I haven’t told my daughter about my childhood but I would, if she asked. It would be different if she was having contact with any of the people involved, but she doesn’t.

BoBo1946's avatar

Some very good answers here. I would only “go there,” if I was asked. If asked, would tell him the truth.

Good question.

cak's avatar

@cprevite, I generally handle things the same way; except for obvious things, like medical issues. (however, those have been more adult related.)

I just don’t want to stop them from trying something because it went horribly wrong for me.

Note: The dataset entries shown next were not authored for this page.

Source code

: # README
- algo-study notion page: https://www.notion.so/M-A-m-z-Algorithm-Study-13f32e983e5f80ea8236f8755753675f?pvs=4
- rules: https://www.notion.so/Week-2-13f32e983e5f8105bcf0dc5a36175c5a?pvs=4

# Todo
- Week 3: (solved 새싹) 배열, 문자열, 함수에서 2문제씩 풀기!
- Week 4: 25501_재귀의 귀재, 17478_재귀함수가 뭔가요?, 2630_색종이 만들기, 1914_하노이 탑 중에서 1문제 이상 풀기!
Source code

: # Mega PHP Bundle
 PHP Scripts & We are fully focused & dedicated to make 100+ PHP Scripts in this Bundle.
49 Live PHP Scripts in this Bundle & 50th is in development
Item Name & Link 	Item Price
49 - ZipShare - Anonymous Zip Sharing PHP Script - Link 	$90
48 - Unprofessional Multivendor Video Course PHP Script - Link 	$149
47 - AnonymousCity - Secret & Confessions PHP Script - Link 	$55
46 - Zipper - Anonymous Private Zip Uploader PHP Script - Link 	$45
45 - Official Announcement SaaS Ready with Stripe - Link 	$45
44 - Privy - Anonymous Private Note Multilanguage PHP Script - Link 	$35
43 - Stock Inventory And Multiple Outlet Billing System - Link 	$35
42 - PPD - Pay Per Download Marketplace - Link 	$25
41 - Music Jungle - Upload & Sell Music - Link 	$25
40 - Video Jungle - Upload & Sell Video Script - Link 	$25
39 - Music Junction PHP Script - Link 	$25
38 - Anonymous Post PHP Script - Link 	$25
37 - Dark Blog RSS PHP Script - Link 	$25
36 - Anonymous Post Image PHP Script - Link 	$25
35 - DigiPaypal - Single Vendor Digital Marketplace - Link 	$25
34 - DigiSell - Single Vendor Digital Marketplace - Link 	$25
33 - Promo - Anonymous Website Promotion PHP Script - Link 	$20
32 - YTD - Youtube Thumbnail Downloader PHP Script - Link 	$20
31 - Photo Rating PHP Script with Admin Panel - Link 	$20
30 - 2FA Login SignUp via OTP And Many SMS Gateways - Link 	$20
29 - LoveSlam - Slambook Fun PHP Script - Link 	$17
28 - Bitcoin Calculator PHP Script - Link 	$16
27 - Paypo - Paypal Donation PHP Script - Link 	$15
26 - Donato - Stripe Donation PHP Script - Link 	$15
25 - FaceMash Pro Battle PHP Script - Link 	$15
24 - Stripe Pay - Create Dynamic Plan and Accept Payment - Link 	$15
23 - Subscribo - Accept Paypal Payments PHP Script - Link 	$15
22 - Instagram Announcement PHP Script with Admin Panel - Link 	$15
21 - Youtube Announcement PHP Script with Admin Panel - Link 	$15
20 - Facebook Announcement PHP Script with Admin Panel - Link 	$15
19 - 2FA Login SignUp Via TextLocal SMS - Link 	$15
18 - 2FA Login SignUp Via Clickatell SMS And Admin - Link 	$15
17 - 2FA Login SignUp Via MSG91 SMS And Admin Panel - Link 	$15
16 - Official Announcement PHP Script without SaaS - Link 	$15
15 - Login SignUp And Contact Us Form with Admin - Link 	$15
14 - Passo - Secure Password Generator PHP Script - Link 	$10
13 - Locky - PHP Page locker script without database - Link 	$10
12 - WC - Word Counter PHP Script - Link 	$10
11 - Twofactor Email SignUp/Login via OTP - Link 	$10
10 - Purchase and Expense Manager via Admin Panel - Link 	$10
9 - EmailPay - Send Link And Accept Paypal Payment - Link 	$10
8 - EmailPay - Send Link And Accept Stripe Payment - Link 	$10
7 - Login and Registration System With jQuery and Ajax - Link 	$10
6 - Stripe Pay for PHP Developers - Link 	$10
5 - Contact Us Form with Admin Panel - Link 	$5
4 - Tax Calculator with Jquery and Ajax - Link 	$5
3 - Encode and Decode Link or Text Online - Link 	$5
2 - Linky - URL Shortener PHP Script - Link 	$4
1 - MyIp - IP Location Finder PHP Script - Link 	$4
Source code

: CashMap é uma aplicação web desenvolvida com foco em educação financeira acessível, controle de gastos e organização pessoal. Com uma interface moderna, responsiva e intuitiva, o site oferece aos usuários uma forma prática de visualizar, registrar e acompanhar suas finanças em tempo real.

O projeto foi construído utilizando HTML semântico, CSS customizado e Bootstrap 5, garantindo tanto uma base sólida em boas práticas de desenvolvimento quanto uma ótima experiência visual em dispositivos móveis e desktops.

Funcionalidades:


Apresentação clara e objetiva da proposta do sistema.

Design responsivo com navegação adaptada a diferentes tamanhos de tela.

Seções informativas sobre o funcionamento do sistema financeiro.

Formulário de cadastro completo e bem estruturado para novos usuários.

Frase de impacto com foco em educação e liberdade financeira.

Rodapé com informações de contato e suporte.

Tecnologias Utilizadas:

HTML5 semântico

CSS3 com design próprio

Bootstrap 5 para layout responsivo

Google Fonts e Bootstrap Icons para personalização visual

Also, I will answer in A very age appropriate manner.

partyparty's avatar

I have told my adult daughter all about myself from A-Z.
I like to be an open book.
I think to know all is to understand all.

cookieman's avatar

@cak & @augustlan: The age-appropriate thing is key.

Between, “Nana does a lot of things that are hurtful. We don’t like that behavior.” AND “Nana is a pathological liar who manipulates people to her own ends. She’s toxic and we don’t want that in our lives.” – there’s a lot of steps over the years (in explaining it to a child who becomes a teen and so on).

geeky_mama's avatar

I agree very much with @augustlan and @cprevite—we aim for age-appropriate, contextual and very honest.
Our kids (one teen, one tween, two 1st graders) are all naturally inquisitive and ask for stories about when we were kids.

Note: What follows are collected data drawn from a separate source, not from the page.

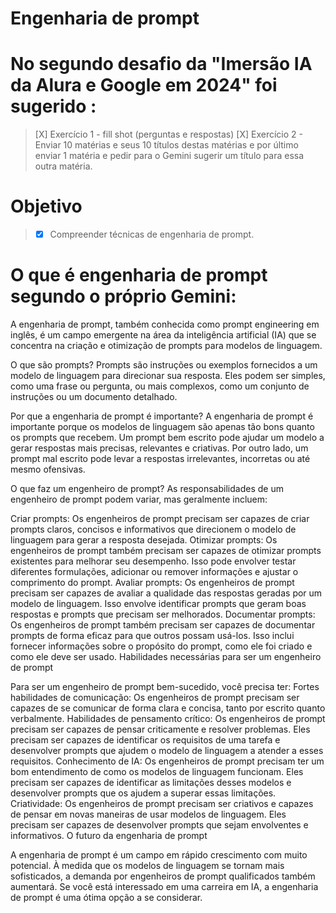 # Engenharia de prompt

# No segundo desafio da "Imersão IA da Alura e Google em 2024" foi sugerido :
> [X] Exercício 1 - fill shot (perguntas e respostas)
> [X] Exercício 2 - Enviar 10 matérias e seus 10 títulos destas matérias e por último enviar 1 matéria e pedir para o Gemini sugerir um título para essa outra matéria.

# Objetivo
> - [X] Compreender técnicas de engenharia de prompt.

# O que é engenharia de prompt segundo o próprio Gemini:

A engenharia de prompt, também conhecida como prompt engineering em inglês, é um campo emergente na área da inteligência artificial (IA) que se concentra na criação e otimização de prompts para modelos de linguagem.

O que são prompts?
Prompts são instruções ou exemplos fornecidos a um modelo de linguagem para direcionar sua resposta. Eles podem ser simples, como uma frase ou pergunta, ou mais complexos, como um conjunto de instruções ou um documento detalhado.

Por que a engenharia de prompt é importante?
A engenharia de prompt é importante porque os modelos de linguagem são apenas tão bons quanto os prompts que recebem. Um prompt bem escrito pode ajudar um modelo a gerar respostas mais precisas, relevantes e criativas. Por outro lado, um prompt mal escrito pode levar a respostas irrelevantes, incorretas ou até mesmo ofensivas.

O que faz um engenheiro de prompt?
As responsabilidades de um engenheiro de prompt podem variar, mas geralmente incluem:

Criar prompts: Os engenheiros de prompt precisam ser capazes de criar prompts claros, concisos e informativos que direcionem o modelo de linguagem para gerar a resposta desejada.
Otimizar prompts: Os engenheiros de prompt também precisam ser capazes de otimizar prompts existentes para melhorar seu desempenho. Isso pode envolver testar diferentes formulações, adicionar ou remover informações e ajustar o comprimento do prompt.
Avaliar prompts: Os engenheiros de prompt precisam ser capazes de avaliar a qualidade das respostas geradas por um modelo de linguagem. Isso envolve identificar prompts que geram boas respostas e prompts que precisam ser melhorados.
Documentar prompts: Os engenheiros de prompt também precisam ser capazes de documentar prompts de forma eficaz para que outros possam usá-los. Isso inclui fornecer informações sobre o propósito do prompt, como ele foi criado e como ele deve ser usado.
Habilidades necessárias para ser um engenheiro de prompt

Para ser um engenheiro de prompt bem-sucedido, você precisa ter:
Fortes habilidades de comunicação: Os engenheiros de prompt precisam ser capazes de se comunicar de forma clara e concisa, tanto por escrito quanto verbalmente.
Habilidades de pensamento crítico: Os engenheiros de prompt precisam ser capazes de pensar criticamente e resolver problemas. Eles precisam ser capazes de identificar os requisitos de uma tarefa e desenvolver prompts que ajudem o modelo de linguagem a atender a esses requisitos.
Conhecimento de IA: Os engenheiros de prompt precisam ter um bom entendimento de como os modelos de linguagem funcionam. Eles precisam ser capazes de identificar as limitações desses modelos e desenvolver prompts que os ajudem a superar essas limitações.
Criatividade: Os engenheiros de prompt precisam ser criativos e capazes de pensar em novas maneiras de usar modelos de linguagem. Eles precisam ser capazes de desenvolver prompts que sejam envolventes e informativos.
O futuro da engenharia de prompt

A engenharia de prompt é um campo em rápido crescimento com muito potencial. À medida que os modelos de linguagem se tornam mais sofisticados, a demanda por engenheiros de prompt qualificados também aumentará. Se você está interessado em uma carreira em IA, a engenharia de prompt é uma ótima opção a se considerar.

We share (both the good and the bad) as it comes up – and only in a way our kids can understand. For example, our kids cannot fathom physical punishment. This being the era of the “time out” as opposed to corporal punishment they are fascinated to hear about daddy getting a wooden spoon or mommy being paddled.

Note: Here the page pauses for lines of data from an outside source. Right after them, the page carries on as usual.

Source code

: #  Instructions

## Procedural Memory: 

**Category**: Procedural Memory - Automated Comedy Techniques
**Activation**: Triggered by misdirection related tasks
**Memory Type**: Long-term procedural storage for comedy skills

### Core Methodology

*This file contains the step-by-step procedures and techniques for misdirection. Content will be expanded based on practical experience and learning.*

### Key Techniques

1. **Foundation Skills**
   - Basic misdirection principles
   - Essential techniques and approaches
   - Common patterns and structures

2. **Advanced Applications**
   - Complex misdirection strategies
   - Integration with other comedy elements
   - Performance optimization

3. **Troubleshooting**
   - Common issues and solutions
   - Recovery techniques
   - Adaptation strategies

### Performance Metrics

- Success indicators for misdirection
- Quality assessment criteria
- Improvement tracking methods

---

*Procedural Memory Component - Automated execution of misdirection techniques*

However, they do not get details about current adult/family issues that might color their opinions on topics we want them to form their own opinions on, or might “leak” back to someone else. (e.g. ‘Crazy things his Ex-wife does’ do not get discussed in front of the kids…because expecting a 6 year old not to repeat things to his friends or even the crazy Ex next time he sees her would be unrealistic.)

dubsrayboo's avatar

My abuser has changed his life around, but I still don’t trust him. When my daughters asked why they couldn’t be alone with him anywhere I had to be honest. I had to be as age appropriate as possible telling my girls why they couldn’t be with him alone. They took it well and follow that rule without question now. As hard as it is we sometimes have to give them some details.

Cruiser's avatar

I have shared a few of my childhood traumas with my kids as I feel it helps them understand that the violence and trauma of life is in fact real and survivable for some including their Daddy.

snowberry's avatar

I have a very large scar on my abdomen. My children were too young to explain the details about it, so when they asked, I told them that the doctor needed to fix something inside me and so he “put a zipper there”, and now the zipper’s gone, and the scar is what’s left. It was a great way to get around the “cutting Mommy with a knife” bit.

casheroo's avatar

Eh, I’ll tell them the truth…but only when they’re old enough.
If they ask if I did drugs, I’ll tell the truth. Doesn’t mean I have to tell them how much I did, but yes I tried them. I know a little of my parents past, but I don’t need every single detail. I don’t see why’d they’d ever want to know.

casheroo's avatar

@snowberry Oh I had a conversation like that with my son. He asked where his baby brother came from, and of course my husband found it funny to tell him I pooped him out…so he thinks I pooped him out. But, my second was a csection and I do have a scar…I told my son that I pushed him out, but his brother had to be taken out. He does remember “Mommy’s boo-boo” so he wouldn’t jump on me, but that’s really the extent of it!